Está sentado y mira: recorre el álbum con fotos, de vez en cuando bebe y sigue mirando. Es posible que tenga frío y entonces prefiera revivir el sol de la foto con cuerpos y cabezas de hace años. Hay árboles, un coche oscuro, una sombra que abarca la mitad de uno de los cuerpos, el de la izquierda exactamente. Ha de ser su padre y en otra, más adelante, el joven con quien compartió el viaje a Lima, hablaba poco, hicieron almuerzos y paseos juntos, además el mismo hotel lleno de mochileros, parejas en aventura, juntos habrán pedido la llave a ese japonés que andaba en el cambio negro y otras oscuridades. Ahora mira, se mira, mira sus manos y tiene arrugas, como la de aquella montaña quizá de Génova o de Santos. Deben ser las siete de la tarde. Se despereza de tanto en tanto, vuelve a beber, se le agotan las páginas del álbum. Afuera está claro y no llueve como ayer. Por la ventana ve carteles de publicidad, las paredes pintadas, bastante gente que circula todavía por la plaza, y los árboles movidos por el viento, el verde en las fotos, y los bancos de piedra, blancos, grises, con figuras gesticulantes. Se besan dos, pasa una vieja cargada con las bolsas del mercado, dos chicos se persiguen.
El cristal le ofrece una difusa imagen suya, se mira, mira las fotos, no se ha peinado todavía, encuentra que la sombra debajo de los ojos le sienta bien, un cartel se enciende y se apaga, habla del cigarrillo para sus momentos de ocio, de placer, de intimidad, y en ese mismo momento enciende uno de los suyos, observa como se consume el fuego del fósforo, reproduce imágenes de cine, ha visto antes a alguien en una pose semejante, actúa, mira la curva que realiza el fósforo consumiéndose como un viejo. Ése que alguien captó en una calle de Palos de Moguer, la vida agostándose en segundos, mira al viejo en el álbum, mira el fósforo, mira la planta triste después de tantos días sin agua. Ahora se incorpora, acaricia la mesa, va al baño, se abre la cremallera lentamente, pone en libertad su sexo oculto, el fósforo, se para frente al inodoro, se relaja, mea y mea, deben ser litros, mira el líquido, el agua de las mangueras lanzando chorros en la plaza, se queda estático, se derrama.
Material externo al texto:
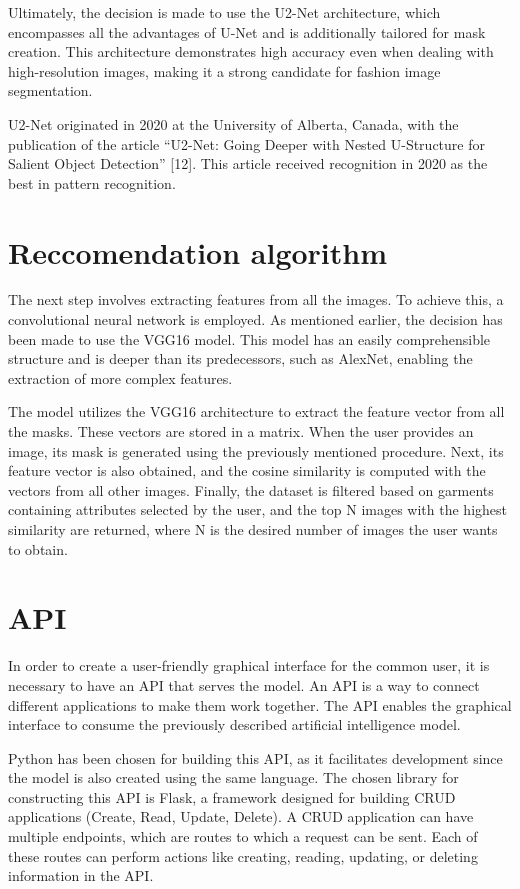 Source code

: \documentclass[12pt]{report} %
\begin{document}
Ultimately, the decision is made to use the U2-Net architecture, which encompasses all the advantages of U-Net and is additionally tailored for mask creation. This architecture demonstrates high accuracy even when dealing with high-resolution images, making it a strong candidate for fashion image segmentation.

U2-Net originated in 2020 at the University of Alberta, Canada, with the publication of the article ``U2-Net: Going Deeper with Nested U-Structure for Salient Object Detection'' [12]. This article received recognition in 2020 as the best in pattern recognition.

\section*{Reccomendation algorithm}
The next step involves extracting features from all the images. To achieve this, a convolutional neural network is employed. As mentioned earlier, the decision has been made to use the VGG16 model. This model has an easily comprehensible structure and is deeper than its predecessors, such as AlexNet, enabling the extraction of more complex features.

The model utilizes the VGG16 architecture to extract the feature vector from all the masks. These vectors are stored in a matrix. When the user provides an image, its mask is generated using the previously mentioned procedure. Next, its feature vector is also obtained, and the cosine similarity is computed with the vectors from all other images. Finally, the dataset is filtered based on garments containing attributes selected by the user, and the top N images with the highest similarity are returned, where N is the desired number of images the user wants to obtain.

\section*{API}
In order to create a user-friendly graphical interface for the common user, it is necessary to have an API that serves the model. An API is a way to connect different applications to make them work together. The API enables the graphical interface to consume the previously described artificial intelligence model.

Python has been chosen for building this API, as it facilitates development since the model is also created using the same language. The chosen library for constructing this API is Flask, a framework designed for building CRUD applications (Create, Read, Update, Delete). A CRUD application can have multiple endpoints, which are routes to which a request can be sent. Each of these routes can perform actions like creating, reading, updating, or deleting information in the API.
\end{document}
Después decide dormir o quizá viaja, o quizá se hunde en recuerdos de lugares y cabellos acariciados alguna vez en horas veloces, o quizá se va y no vuelve, o quizá se observa nuevamente en el cristal, o quizás escupe en el espejo, o quizá marca un número en el teléfono y nadie contesta, o quizá mastica un pedazo de pollo mientras rememora carnes de hombres y mujeres sepultados, o quizás es simple y enciende la televisión por hacer algo, o quizás escribe una carta sin memoria, o quizás escribe sin pensar en lo que escribe, o quizás levanta el vaso y brinda por cualquier ausente, o quizás se remuerde y se lastima los labios esperando, o quizás se olvidó debajo de la almohada el alicate, o quizás dejó su voz en el zapato, o quizá se atreve y llama nuevamente, y le contestan y se ve eyaculando en el desierto.
Está ahora en la calle. Ha cerrado todas las puertas, ha cerrado la llave del gas, ha mirado detenidamente sus maletas, ha dejado en desorden sus papeles. Camina eligiendo un rumbo cierto. Llega y toca el timbre, entra sin hablar, enciende un cigarrillo, se enreda y enciende en el abrazo premeditado,
el cuerpo inevitable y apenas conocido le llega con sabor a café, a sábanas, a algún almuerzo lejano.
Mario Merlino en Voces comunes (1977), incluido en Voces comunes y otros poemas. Obra reunida 1977-2006 (Fondo de Cultura Económica, Madrid, 2012, ed. de Benito del Pliego).